* The data
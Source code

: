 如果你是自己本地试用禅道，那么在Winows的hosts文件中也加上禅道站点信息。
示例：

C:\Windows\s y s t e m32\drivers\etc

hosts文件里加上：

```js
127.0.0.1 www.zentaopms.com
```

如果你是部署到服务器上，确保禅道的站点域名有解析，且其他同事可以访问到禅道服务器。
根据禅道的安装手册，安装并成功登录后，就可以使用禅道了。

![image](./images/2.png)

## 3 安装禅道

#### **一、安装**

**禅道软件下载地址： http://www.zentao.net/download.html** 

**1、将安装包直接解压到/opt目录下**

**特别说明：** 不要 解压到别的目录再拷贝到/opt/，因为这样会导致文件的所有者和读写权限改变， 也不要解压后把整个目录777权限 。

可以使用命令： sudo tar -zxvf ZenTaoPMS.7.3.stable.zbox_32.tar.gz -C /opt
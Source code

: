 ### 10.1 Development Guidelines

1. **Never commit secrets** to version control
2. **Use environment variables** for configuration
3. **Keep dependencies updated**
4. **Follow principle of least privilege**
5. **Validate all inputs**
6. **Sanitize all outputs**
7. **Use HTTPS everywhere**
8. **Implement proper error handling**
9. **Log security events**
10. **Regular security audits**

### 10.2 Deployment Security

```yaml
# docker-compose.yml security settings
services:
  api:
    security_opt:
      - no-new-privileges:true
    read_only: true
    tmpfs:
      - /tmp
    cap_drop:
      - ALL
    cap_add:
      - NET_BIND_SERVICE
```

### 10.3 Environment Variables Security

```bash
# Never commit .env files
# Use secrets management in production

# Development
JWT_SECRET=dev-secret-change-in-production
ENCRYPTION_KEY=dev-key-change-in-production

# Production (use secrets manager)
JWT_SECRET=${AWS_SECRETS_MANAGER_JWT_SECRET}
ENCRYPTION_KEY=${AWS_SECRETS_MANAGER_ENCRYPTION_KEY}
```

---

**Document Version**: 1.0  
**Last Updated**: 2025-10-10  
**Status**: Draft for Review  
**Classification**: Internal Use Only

* Work instruction
Copy each line of the listing that contains "Development".

* Final answer
: ### 10.1 Development Guidelines
# Development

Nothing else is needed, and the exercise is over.